PROBLEM DETAILS
Every line below that has the string "density" needs to be copied.

(Recorded data)
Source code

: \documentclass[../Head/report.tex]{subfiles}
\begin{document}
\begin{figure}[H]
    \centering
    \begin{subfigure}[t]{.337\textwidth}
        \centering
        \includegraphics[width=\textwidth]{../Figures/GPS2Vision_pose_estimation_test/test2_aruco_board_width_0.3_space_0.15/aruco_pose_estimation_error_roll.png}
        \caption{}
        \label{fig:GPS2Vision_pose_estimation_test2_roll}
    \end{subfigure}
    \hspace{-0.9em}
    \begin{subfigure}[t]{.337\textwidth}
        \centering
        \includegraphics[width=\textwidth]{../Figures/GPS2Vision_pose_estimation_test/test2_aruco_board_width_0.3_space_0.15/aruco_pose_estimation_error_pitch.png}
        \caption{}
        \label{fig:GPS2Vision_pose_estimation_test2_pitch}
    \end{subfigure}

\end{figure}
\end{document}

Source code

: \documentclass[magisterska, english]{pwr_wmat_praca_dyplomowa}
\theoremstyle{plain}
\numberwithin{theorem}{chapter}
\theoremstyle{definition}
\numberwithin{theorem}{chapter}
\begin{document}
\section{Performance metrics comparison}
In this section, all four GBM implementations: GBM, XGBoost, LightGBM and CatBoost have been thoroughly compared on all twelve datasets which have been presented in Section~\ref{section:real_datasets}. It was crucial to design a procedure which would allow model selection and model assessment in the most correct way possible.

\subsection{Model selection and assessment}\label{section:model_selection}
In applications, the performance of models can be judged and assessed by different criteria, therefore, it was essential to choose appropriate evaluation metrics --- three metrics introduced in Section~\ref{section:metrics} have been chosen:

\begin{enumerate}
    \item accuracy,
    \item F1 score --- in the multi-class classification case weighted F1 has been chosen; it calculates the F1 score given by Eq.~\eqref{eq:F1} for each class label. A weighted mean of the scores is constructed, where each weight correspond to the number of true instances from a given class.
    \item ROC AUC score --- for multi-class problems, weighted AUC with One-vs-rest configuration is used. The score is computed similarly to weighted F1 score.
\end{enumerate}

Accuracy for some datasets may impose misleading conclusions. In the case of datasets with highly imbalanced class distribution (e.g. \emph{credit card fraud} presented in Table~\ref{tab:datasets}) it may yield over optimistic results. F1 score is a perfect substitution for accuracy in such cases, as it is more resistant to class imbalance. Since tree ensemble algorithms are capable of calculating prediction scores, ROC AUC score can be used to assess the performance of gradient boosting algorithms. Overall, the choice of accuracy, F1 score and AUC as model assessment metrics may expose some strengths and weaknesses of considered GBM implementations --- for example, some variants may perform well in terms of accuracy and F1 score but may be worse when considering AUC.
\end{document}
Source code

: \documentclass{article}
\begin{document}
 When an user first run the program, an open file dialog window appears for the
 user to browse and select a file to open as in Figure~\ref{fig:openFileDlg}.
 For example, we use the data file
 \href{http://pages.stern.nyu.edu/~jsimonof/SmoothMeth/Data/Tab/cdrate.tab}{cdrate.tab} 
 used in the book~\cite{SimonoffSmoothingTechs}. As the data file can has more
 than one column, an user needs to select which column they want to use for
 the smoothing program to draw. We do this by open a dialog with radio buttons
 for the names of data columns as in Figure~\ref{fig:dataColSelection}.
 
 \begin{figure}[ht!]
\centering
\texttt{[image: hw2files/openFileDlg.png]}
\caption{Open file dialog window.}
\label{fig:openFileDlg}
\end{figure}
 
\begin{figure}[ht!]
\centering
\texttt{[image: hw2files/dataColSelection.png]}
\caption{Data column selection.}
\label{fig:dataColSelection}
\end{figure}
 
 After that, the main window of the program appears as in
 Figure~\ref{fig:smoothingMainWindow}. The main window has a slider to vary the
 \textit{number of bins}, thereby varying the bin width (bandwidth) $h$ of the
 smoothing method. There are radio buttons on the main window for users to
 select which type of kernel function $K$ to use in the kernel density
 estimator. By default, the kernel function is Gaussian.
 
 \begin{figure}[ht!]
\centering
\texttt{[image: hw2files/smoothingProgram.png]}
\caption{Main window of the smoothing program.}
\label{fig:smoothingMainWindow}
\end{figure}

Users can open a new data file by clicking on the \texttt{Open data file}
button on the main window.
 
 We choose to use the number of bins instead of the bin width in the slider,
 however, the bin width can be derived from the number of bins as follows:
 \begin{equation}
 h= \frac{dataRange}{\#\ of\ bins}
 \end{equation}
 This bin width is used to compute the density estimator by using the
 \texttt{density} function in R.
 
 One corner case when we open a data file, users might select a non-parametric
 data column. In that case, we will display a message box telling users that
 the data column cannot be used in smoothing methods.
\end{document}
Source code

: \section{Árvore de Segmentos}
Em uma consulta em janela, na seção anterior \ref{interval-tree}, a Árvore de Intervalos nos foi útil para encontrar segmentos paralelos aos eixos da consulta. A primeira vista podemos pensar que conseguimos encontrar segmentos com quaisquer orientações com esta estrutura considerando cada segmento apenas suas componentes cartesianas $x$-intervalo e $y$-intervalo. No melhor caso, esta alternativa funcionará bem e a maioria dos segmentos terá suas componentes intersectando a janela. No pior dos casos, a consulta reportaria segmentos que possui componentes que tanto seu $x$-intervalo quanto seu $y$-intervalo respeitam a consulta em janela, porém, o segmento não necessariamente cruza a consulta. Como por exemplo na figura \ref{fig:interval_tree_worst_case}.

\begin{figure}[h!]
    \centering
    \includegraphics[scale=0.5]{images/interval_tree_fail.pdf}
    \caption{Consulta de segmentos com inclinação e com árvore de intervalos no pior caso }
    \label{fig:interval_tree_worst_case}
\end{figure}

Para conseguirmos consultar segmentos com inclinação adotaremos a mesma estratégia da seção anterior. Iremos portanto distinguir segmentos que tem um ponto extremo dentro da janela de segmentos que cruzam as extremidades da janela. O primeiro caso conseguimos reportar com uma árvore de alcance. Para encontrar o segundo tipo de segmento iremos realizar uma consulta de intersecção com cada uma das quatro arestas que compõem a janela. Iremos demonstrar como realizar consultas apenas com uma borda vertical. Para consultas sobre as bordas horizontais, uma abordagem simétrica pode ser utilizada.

OUTPUT FOR THIS EXERCISE
 select which type of kernel function $K$ to use in the kernel density
 This bin width is used to compute the density estimator by using the
 \texttt{density} function in R.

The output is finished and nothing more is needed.